Collected data:
Segment Open

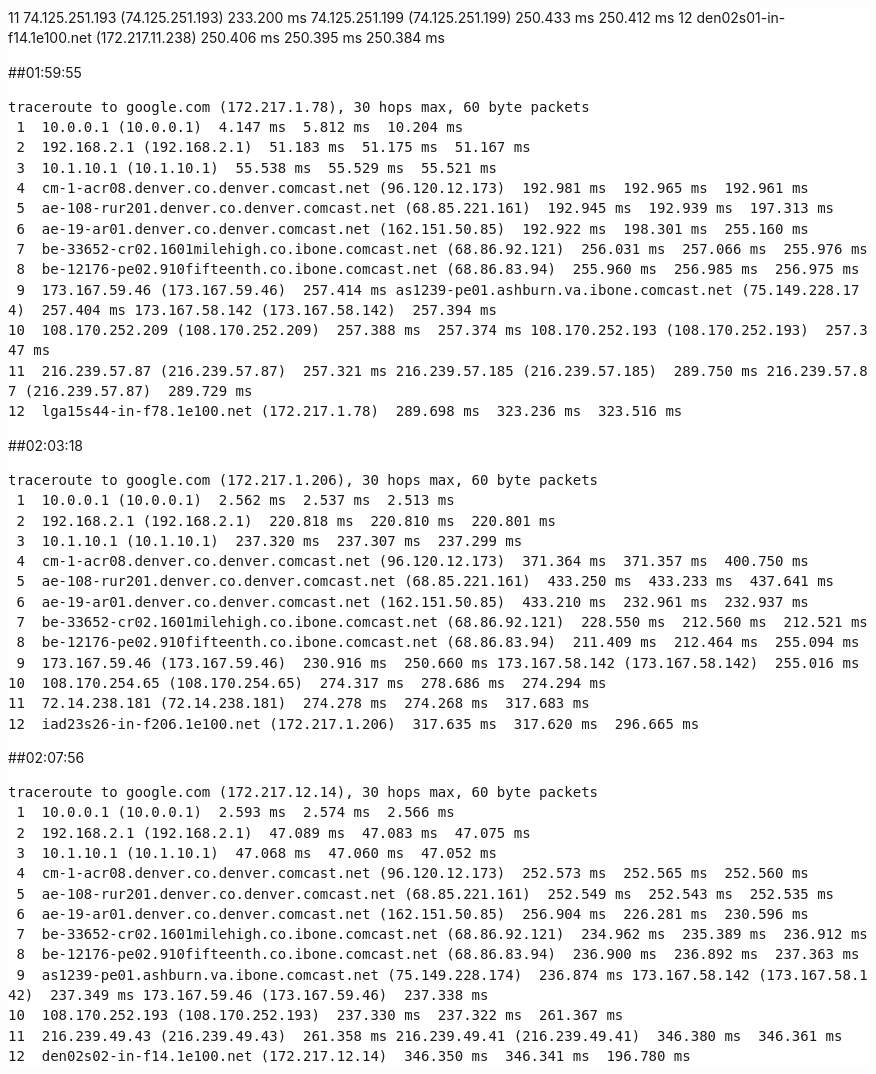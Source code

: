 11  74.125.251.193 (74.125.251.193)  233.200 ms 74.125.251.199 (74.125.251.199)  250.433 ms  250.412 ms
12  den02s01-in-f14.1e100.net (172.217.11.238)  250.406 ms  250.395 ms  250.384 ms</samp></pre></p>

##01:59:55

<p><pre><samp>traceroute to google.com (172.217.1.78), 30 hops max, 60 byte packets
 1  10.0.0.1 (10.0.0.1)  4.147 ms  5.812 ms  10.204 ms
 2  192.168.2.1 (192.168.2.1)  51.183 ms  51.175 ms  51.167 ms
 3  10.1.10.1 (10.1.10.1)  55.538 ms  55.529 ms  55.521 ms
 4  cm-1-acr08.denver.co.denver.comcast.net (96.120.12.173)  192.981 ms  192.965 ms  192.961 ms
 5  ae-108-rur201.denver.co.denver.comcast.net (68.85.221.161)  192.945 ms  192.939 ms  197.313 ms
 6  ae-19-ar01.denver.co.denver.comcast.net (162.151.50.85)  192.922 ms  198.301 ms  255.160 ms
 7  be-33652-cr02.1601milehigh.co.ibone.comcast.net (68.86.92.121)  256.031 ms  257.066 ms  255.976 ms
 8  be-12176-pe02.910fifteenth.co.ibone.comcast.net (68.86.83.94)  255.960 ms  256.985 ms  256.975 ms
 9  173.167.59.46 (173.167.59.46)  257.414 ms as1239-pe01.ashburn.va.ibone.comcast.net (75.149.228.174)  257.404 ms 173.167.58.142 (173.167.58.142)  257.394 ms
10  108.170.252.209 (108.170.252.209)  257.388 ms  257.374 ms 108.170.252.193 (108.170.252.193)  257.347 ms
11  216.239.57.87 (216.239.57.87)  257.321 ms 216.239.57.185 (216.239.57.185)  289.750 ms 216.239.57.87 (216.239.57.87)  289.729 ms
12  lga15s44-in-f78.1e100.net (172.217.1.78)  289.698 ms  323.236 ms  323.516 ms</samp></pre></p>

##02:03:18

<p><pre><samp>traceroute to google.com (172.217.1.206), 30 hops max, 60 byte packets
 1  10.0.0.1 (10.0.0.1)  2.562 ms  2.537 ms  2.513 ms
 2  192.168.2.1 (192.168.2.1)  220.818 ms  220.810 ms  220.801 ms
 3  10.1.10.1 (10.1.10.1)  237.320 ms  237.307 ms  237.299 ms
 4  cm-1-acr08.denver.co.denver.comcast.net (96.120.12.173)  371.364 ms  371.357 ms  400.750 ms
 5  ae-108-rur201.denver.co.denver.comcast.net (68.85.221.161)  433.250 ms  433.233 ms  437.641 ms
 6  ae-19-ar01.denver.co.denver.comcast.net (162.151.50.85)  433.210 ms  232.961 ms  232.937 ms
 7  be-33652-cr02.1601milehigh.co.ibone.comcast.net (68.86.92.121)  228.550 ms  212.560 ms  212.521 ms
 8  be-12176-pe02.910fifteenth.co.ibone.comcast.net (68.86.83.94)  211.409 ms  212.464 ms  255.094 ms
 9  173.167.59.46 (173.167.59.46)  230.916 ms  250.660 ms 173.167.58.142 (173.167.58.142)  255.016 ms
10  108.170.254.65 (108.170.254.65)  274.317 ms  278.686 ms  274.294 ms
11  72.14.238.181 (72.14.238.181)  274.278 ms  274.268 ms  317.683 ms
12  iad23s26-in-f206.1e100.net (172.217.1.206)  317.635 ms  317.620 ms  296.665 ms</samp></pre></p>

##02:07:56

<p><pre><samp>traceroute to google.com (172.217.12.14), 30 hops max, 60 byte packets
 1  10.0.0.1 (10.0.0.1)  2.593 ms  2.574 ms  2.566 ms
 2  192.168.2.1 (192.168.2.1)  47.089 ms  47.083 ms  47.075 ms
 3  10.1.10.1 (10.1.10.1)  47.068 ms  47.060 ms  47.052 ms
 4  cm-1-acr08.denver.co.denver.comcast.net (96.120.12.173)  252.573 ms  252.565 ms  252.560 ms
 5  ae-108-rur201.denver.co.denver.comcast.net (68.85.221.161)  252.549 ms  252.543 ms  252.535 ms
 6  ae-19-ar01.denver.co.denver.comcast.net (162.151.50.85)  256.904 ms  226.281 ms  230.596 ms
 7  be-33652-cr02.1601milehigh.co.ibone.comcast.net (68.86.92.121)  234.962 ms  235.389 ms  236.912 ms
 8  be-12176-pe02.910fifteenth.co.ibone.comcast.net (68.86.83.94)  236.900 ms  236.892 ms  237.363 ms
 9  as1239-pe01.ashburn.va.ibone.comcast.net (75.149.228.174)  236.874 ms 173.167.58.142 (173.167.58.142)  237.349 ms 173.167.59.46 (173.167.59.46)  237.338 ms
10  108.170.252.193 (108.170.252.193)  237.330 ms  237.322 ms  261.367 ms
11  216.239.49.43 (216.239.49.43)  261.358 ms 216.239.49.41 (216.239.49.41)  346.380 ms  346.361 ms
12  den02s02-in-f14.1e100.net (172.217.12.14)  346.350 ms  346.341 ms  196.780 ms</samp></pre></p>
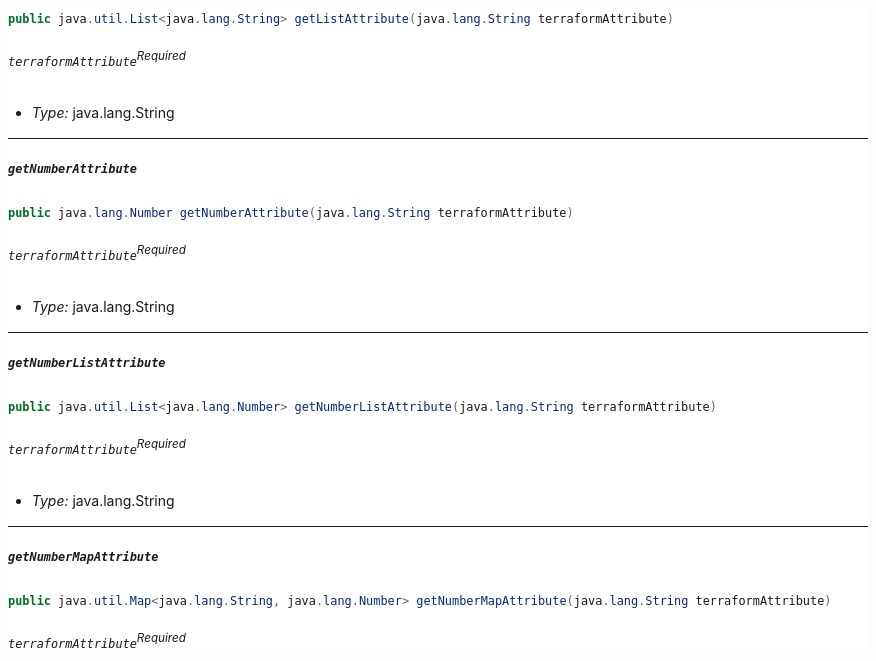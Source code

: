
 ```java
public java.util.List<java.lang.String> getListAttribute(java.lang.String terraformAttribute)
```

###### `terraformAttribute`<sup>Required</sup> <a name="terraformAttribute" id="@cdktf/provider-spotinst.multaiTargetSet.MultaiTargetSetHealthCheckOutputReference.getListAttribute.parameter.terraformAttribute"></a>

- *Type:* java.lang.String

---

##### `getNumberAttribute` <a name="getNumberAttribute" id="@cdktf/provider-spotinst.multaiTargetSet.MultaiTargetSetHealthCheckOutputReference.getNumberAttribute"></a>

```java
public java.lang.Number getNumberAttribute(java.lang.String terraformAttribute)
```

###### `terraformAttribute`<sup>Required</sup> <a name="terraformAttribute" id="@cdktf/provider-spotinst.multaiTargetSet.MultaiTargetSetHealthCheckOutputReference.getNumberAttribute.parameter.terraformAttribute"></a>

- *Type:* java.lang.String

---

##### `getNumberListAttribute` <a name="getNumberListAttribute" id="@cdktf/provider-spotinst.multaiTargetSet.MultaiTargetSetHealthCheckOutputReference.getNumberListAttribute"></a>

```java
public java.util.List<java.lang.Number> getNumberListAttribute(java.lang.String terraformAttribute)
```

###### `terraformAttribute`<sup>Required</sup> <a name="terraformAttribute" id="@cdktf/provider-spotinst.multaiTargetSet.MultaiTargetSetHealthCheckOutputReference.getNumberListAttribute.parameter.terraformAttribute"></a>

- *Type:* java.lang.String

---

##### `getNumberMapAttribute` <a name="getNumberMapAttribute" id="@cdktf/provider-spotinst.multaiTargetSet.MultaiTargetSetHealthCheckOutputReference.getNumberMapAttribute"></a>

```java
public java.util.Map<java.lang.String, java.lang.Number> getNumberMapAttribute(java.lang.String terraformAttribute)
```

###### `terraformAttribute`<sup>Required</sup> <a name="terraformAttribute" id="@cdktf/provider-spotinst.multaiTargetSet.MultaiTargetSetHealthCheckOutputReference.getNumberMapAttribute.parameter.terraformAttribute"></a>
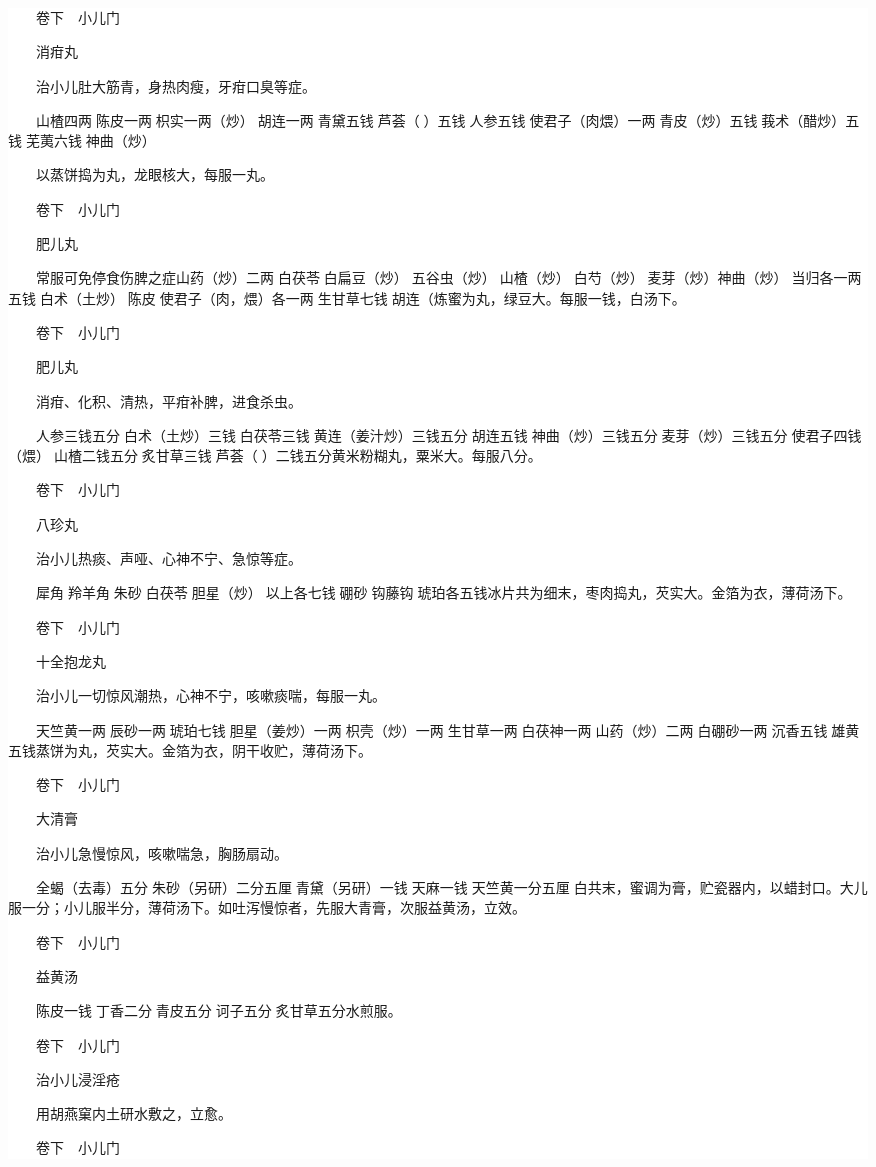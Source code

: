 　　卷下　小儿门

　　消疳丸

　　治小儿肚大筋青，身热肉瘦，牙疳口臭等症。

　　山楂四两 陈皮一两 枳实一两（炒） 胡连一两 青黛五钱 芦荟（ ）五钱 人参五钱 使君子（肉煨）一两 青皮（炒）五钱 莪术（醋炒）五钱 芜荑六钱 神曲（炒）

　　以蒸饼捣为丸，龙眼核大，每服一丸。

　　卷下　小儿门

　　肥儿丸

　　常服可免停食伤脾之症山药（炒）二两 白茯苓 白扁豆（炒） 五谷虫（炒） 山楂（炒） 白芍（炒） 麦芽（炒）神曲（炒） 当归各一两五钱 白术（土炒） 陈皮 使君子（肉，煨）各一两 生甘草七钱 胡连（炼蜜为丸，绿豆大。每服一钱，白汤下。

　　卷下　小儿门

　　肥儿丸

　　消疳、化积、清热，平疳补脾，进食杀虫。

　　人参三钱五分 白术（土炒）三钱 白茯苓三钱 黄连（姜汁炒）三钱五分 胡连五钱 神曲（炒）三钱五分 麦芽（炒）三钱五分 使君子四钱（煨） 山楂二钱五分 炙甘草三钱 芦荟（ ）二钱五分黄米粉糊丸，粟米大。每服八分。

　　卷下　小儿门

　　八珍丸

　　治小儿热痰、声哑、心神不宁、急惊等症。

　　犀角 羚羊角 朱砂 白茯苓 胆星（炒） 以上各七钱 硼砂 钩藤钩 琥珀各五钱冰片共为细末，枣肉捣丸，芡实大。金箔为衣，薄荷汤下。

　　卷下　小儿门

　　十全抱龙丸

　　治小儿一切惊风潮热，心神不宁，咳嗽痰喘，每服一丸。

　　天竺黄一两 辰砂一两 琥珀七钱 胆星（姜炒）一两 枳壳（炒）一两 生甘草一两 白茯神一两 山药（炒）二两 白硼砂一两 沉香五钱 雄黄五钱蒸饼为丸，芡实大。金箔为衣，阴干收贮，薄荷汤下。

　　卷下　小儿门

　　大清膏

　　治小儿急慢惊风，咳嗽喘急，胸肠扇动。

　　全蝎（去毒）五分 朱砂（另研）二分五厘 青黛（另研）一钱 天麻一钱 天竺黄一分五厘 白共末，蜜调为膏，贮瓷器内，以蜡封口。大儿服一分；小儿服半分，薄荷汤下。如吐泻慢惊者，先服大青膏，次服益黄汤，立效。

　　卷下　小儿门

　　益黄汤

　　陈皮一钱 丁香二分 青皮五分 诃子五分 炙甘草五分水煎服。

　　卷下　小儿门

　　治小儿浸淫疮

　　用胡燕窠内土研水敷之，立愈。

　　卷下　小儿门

Segment Closed

**What you will do**
Could you find each line in the entries that contains the string "getNumberMapAttribute" and copy it?

**Answer box**
##### `getNumberMapAttribute` <a name="getNumberMapAttribute" id="@cdktf/provider-spotinst.multaiTargetSet.MultaiTargetSetHealthCheckOutputReference.getNumberMapAttribute"></a>
public java.util.Map<java.lang.String, java.lang.Number> getNumberMapAttribute(java.lang.String terraformAttribute)
###### `terraformAttribute`<sup>Required</sup> <a name="terraformAttribute" id="@cdktf/provider-spotinst.multaiTargetSet.MultaiTargetSetHealthCheckOutputReference.getNumberMapAttribute.parameter.terraformAttribute"></a>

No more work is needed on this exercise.